Stored data entries
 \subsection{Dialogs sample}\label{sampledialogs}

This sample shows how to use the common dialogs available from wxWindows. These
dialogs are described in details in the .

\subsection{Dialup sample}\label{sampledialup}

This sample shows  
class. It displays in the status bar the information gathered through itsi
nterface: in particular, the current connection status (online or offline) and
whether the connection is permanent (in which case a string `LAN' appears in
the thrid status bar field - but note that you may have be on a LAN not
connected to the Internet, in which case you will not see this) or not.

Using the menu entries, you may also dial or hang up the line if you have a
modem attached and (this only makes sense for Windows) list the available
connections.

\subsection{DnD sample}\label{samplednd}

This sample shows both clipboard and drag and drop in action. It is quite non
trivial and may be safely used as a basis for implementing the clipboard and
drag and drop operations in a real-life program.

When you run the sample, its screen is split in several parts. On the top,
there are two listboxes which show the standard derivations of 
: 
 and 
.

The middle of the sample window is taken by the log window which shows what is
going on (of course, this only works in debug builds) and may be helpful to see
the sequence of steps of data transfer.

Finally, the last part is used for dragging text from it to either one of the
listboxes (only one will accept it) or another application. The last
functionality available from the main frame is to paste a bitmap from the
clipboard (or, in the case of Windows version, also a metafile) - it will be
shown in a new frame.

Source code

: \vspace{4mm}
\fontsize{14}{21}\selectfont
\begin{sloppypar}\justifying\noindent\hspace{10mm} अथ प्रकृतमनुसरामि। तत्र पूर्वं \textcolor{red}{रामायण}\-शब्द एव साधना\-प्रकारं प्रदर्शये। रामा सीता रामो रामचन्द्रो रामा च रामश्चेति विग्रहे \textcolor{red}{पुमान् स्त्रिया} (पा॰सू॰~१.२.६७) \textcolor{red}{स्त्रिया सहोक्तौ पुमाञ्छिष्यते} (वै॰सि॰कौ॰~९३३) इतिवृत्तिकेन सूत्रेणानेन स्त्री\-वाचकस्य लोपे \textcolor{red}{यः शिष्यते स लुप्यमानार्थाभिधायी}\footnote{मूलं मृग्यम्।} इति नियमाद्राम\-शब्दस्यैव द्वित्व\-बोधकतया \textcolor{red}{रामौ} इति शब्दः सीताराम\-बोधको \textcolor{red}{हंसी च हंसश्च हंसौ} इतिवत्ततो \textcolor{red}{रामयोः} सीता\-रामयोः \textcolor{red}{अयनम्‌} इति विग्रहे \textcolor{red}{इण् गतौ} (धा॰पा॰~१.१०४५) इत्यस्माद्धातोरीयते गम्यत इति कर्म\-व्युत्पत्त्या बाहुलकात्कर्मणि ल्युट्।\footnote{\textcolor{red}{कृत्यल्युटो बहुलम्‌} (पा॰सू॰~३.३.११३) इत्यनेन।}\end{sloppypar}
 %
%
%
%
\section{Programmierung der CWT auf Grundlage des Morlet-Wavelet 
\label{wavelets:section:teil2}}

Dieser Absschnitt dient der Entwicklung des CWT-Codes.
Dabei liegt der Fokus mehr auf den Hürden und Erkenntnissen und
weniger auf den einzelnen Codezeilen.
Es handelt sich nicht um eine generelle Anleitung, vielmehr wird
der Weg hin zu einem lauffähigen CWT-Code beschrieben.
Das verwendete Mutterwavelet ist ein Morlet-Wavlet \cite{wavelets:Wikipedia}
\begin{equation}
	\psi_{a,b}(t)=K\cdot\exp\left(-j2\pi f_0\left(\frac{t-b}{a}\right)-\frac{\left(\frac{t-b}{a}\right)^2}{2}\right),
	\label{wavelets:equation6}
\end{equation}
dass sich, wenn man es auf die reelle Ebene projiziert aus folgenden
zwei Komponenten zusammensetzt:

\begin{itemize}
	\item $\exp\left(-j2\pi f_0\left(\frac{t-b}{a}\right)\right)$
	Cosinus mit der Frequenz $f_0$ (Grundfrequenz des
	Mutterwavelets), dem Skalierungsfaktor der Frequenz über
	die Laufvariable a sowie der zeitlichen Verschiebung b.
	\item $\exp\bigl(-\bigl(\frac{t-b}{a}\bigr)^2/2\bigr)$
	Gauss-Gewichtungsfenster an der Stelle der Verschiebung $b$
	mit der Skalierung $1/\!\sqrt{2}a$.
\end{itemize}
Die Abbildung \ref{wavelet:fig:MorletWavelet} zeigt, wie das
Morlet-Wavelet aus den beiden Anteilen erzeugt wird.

WHAT THE EXERCISE ASKS
Emit an exact copy of the lines spanning the start of the records to the line containing "connected to the", inclusive, and no other output.

RESPONSE
 \subsection{Dialogs sample}\label{sampledialogs}

This sample shows how to use the common dialogs available from wxWindows. These
dialogs are described in details in the .

\subsection{Dialup sample}\label{sampledialup}

This sample shows  
class. It displays in the status bar the information gathered through itsi
nterface: in particular, the current connection status (online or offline) and
whether the connection is permanent (in which case a string `LAN' appears in
the thrid status bar field - but note that you may have be on a LAN not
connected to the Internet, in which case you will not see this) or not.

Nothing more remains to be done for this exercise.